Directions for this task:
The entries below should be output exactly as written.

Exercise data:
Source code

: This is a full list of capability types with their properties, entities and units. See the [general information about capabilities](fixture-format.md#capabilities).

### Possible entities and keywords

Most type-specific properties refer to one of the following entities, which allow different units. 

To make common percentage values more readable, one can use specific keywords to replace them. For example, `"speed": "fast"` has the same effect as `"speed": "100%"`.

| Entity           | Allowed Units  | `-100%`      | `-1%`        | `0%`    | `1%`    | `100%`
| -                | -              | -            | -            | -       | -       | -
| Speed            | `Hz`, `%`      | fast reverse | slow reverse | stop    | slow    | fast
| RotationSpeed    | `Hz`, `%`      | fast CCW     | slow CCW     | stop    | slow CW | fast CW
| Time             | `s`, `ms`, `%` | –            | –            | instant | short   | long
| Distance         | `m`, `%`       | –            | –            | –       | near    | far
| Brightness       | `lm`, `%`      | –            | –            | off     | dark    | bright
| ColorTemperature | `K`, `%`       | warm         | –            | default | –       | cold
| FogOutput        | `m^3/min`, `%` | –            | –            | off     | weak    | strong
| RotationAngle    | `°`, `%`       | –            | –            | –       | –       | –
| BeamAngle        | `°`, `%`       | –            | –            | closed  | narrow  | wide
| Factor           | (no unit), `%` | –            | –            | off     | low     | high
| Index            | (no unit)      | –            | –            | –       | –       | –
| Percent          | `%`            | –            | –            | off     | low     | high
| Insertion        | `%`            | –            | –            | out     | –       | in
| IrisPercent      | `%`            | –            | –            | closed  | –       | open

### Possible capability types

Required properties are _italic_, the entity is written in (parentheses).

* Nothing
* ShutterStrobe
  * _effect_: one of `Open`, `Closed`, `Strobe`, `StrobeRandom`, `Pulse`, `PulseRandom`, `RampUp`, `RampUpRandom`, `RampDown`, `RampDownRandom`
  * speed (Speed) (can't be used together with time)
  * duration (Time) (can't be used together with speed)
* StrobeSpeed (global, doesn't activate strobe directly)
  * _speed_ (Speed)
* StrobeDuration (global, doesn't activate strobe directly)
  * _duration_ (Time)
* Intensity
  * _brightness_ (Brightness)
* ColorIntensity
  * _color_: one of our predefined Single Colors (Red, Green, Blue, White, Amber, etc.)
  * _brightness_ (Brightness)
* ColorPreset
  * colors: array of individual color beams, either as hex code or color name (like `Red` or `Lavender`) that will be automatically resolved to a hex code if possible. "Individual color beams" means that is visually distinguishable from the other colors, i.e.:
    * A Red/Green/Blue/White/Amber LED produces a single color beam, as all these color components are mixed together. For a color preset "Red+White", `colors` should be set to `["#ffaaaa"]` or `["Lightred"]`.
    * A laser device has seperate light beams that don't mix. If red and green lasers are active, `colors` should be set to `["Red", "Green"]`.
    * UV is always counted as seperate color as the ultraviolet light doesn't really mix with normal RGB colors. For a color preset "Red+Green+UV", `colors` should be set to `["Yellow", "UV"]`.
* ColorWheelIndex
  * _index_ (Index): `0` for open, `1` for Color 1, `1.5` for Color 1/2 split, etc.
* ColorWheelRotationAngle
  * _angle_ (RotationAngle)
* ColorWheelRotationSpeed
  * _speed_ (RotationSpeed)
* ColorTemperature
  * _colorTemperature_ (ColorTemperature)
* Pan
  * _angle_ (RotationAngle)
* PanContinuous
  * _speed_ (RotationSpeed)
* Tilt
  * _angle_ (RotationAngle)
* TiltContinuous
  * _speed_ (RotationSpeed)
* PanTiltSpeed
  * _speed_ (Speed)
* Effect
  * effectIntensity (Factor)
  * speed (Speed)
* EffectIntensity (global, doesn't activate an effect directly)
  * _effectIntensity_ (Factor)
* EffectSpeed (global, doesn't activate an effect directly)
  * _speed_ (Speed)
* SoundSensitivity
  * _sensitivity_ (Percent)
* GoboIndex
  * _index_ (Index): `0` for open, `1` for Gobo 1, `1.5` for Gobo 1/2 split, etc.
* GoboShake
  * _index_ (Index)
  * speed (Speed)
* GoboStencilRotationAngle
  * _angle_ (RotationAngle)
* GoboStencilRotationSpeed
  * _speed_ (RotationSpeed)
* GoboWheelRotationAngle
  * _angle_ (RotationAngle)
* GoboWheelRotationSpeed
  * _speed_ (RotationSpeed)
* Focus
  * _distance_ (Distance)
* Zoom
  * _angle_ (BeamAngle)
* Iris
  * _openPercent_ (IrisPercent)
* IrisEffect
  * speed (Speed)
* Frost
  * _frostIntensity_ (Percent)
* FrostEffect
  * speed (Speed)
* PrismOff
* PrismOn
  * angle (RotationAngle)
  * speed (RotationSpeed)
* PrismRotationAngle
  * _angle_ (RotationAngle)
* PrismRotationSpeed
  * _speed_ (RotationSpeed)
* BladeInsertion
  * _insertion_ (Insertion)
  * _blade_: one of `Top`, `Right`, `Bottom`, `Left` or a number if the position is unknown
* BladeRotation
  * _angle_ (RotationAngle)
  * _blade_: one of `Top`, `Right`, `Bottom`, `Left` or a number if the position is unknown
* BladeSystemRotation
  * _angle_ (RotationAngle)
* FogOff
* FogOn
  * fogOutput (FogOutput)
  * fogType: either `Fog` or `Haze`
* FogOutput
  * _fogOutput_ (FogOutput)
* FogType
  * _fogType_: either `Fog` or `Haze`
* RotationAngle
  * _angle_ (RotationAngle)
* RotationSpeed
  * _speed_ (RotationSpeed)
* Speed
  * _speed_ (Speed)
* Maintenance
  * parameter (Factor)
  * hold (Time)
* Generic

Task output:
Source code

: This is a full list of capability types with their properties, entities and units. See the [general information about capabilities](fixture-format.md#capabilities).

### Possible entities and keywords

Most type-specific properties refer to one of the following entities, which allow different units. 

To make common percentage values more readable, one can use specific keywords to replace them. For example, `"speed": "fast"` has the same effect as `"speed": "100%"`.

| Entity           | Allowed Units  | `-100%`      | `-1%`        | `0%`    | `1%`    | `100%`
| -                | -              | -            | -            | -       | -       | -
| Speed            | `Hz`, `%`      | fast reverse | slow reverse | stop    | slow    | fast
| RotationSpeed    | `Hz`, `%`      | fast CCW     | slow CCW     | stop    | slow CW | fast CW
| Time             | `s`, `ms`, `%` | –            | –            | instant | short   | long
| Distance         | `m`, `%`       | –            | –            | –       | near    | far
| Brightness       | `lm`, `%`      | –            | –            | off     | dark    | bright
| ColorTemperature | `K`, `%`       | warm         | –            | default | –       | cold
| FogOutput        | `m^3/min`, `%` | –            | –            | off     | weak    | strong
| RotationAngle    | `°`, `%`       | –            | –            | –       | –       | –
| BeamAngle        | `°`, `%`       | –            | –            | closed  | narrow  | wide
| Factor           | (no unit), `%` | –            | –            | off     | low     | high
| Index            | (no unit)      | –            | –            | –       | –       | –
| Percent          | `%`            | –            | –            | off     | low     | high
| Insertion        | `%`            | –            | –            | out     | –       | in
| IrisPercent      | `%`            | –            | –            | closed  | –       | open

### Possible capability types

Required properties are _italic_, the entity is written in (parentheses).

* Nothing
* ShutterStrobe
  * _effect_: one of `Open`, `Closed`, `Strobe`, `StrobeRandom`, `Pulse`, `PulseRandom`, `RampUp`, `RampUpRandom`, `RampDown`, `RampDownRandom`
  * speed (Speed) (can't be used together with time)
  * duration (Time) (can't be used together with speed)
* StrobeSpeed (global, doesn't activate strobe directly)
  * _speed_ (Speed)
* StrobeDuration (global, doesn't activate strobe directly)
  * _duration_ (Time)
* Intensity
  * _brightness_ (Brightness)
* ColorIntensity
  * _color_: one of our predefined Single Colors (Red, Green, Blue, White, Amber, etc.)
  * _brightness_ (Brightness)
* ColorPreset
  * colors: array of individual color beams, either as hex code or color name (like `Red` or `Lavender`) that will be automatically resolved to a hex code if possible. "Individual color beams" means that is visually distinguishable from the other colors, i.e.:
    * A Red/Green/Blue/White/Amber LED produces a single color beam, as all these color components are mixed together. For a color preset "Red+White", `colors` should be set to `["#ffaaaa"]` or `["Lightred"]`.
    * A laser device has seperate light beams that don't mix. If red and green lasers are active, `colors` should be set to `["Red", "Green"]`.
    * UV is always counted as seperate color as the ultraviolet light doesn't really mix with normal RGB colors. For a color preset "Red+Green+UV", `colors` should be set to `["Yellow", "UV"]`.
* ColorWheelIndex
  * _index_ (Index): `0` for open, `1` for Color 1, `1.5` for Color 1/2 split, etc.
* ColorWheelRotationAngle
  * _angle_ (RotationAngle)
* ColorWheelRotationSpeed
  * _speed_ (RotationSpeed)
* ColorTemperature
  * _colorTemperature_ (ColorTemperature)
* Pan
  * _angle_ (RotationAngle)
* PanContinuous
  * _speed_ (RotationSpeed)
* Tilt
  * _angle_ (RotationAngle)
* TiltContinuous
  * _speed_ (RotationSpeed)
* PanTiltSpeed
  * _speed_ (Speed)
* Effect
  * effectIntensity (Factor)
  * speed (Speed)
* EffectIntensity (global, doesn't activate an effect directly)
  * _effectIntensity_ (Factor)
* EffectSpeed (global, doesn't activate an effect directly)
  * _speed_ (Speed)
* SoundSensitivity
  * _sensitivity_ (Percent)
* GoboIndex
  * _index_ (Index): `0` for open, `1` for Gobo 1, `1.5` for Gobo 1/2 split, etc.
* GoboShake
  * _index_ (Index)
  * speed (Speed)
* GoboStencilRotationAngle
  * _angle_ (RotationAngle)
* GoboStencilRotationSpeed
  * _speed_ (RotationSpeed)
* GoboWheelRotationAngle
  * _angle_ (RotationAngle)
* GoboWheelRotationSpeed
  * _speed_ (RotationSpeed)
* Focus
  * _distance_ (Distance)
* Zoom
  * _angle_ (BeamAngle)
* Iris
  * _openPercent_ (IrisPercent)
* IrisEffect
  * speed (Speed)
* Frost
  * _frostIntensity_ (Percent)
* FrostEffect
  * speed (Speed)
* PrismOff
* PrismOn
  * angle (RotationAngle)
  * speed (RotationSpeed)
* PrismRotationAngle
  * _angle_ (RotationAngle)
* PrismRotationSpeed
  * _speed_ (RotationSpeed)
* BladeInsertion
  * _insertion_ (Insertion)
  * _blade_: one of `Top`, `Right`, `Bottom`, `Left` or a number if the position is unknown
* BladeRotation
  * _angle_ (RotationAngle)
  * _blade_: one of `Top`, `Right`, `Bottom`, `Left` or a number if the position is unknown
* BladeSystemRotation
  * _angle_ (RotationAngle)
* FogOff
* FogOn
  * fogOutput (FogOutput)
  * fogType: either `Fog` or `Haze`
* FogOutput
  * _fogOutput_ (FogOutput)
* FogType
  * _fogType_: either `Fog` or `Haze`
* RotationAngle
  * _angle_ (RotationAngle)
* RotationSpeed
  * _speed_ (RotationSpeed)
* Speed
  * _speed_ (Speed)
* Maintenance
  * parameter (Factor)
  * hold (Time)
* Generic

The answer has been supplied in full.